I don't think I understand your question. The last we heard from Worf before he went to DS9 was that he did not want to be seperated from his son, that he wanted to raise him on the Enterprise ("Firstborn"). Then he makes an about face and decides to send him back to Earth with his parents, who'd already said they were too old to handle a Klingon child again. That obviously didn't work out because Alexander later runs away from his grandparents and joins the military ("Sons and Daughters")

On TNG, Worf's parenting was improving, culminating in his decisions about Alexander in Firstborn. DS9 pressed the reset button on all that and put him right back to being a crappy father. I get why they did it, one single father on DS9 was enough. It just added to the jack-assiness that I think characterised Worf on DS9 vs. Worf on TNG.

I have always felt that in terms of moving the Worf character from TNG to DS9, they really dropped the ball on Alexander. I agree with Tosk that he wasn't exactly missed, but giving him the boot in the manner that they did reflected badly on Worf's character. And then having Alexander come back and be a moron just made it worse.

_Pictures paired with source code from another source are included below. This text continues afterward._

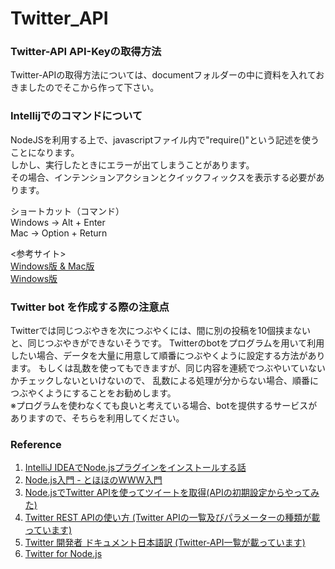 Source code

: # Twitter_API

### Twitter-API API-Keyの取得方法
Twitter-APIの取得方法については、documentフォルダーの中に資料を入れておきましたのでそこから作って下さい。

### Intellijでのコマンドについて
NodeJSを利用する上で、javascriptファイル内で"require()"という記述を使うことになります。  
しかし、実行したときにエラーが出てしまうことがあります。  
その場合、インテンションアクションとクイックフィックスを表示する必要があります。  

ショートカット（コマンド）  
Windows -> Alt + Enter  
Mac -> Option + Return 

<参考サイト>  
[Windows版 & Mac版](https://qiita.com/kinmojr/items/058146a537b8e6498fe1)  
[Windows版](http://xyk.hatenablog.com/entry/2013/12/18/093256)

### Twitter bot を作成する際の注意点
Twitterでは同じつぶやきを次につぶやくには、間に別の投稿を10個挟まないと、同じつぶやきができないそうです。
Twitterのbotをプログラムを用いて利用したい場合、データを大量に用意して順番につぶやくように設定する方法があります。
もしくは乱数を使ってもできますが、同じ内容を連続でつぶやいていないかチェックしないといけないので、
乱数による処理が分からない場合、順番につぶやくようにすることをお勧めします。  
※プログラムを使わなくても良いと考えている場合、botを提供するサービスがありますので、そちらを利用してください。

### Reference
1. [IntelliJ IDEAでNode.jsプラグインをインストールする話](https://www.1ft-seabass.jp/memo/2013/11/16/intellij-idea-node-js-plugin-install/)
2. [Node.js入門 - とほほのWWW入門](http://www.tohoho-web.com/ex/nodejs.html)
3. [Node.jsでTwitter APIを使ってツイートを取得(APIの初期設定からやってみた)](http://shomi3023.com/2018/01/21/twitter-api-get-tweet/)
4. [Twitter REST APIの使い方 (Twitter APIの一覧及びパラメーターの種類が載っています)](https://syncer.jp/Web/API/Twitter/REST_API/)
5. [Twitter 開発者 ドキュメント日本語訳 (Twitter-API一覧が載っています)](http://westplain.sakuraweb.com/translate/twitter/Documentation/REST-APIs/Public-API/GET-statuses-mentions_timeline.cgi)
6. [Twitter for Node.js](https://www.npmjs.com/package/twitter)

The Wormhole wrote: View Post
Klingons age at a different rate than humans. Hell, even when he was first introduced in TNG he was only a year old and already a bit big for his age. Then when they made hima recurring character in season 5 he would only have been two, yet he looked like he was six or so. Being a teenager on DS9 is consistent with what was established.
The idea that Klingons age at a different rate than humans was never established officially, just assumed by fans based on how Alexander was presented and the fact that it would make sense for children to mature faster in a warrior culture. It's much easier for the actors to interact with an older child than an infant or toddler (which is what Alexander should have been when he was first introduced).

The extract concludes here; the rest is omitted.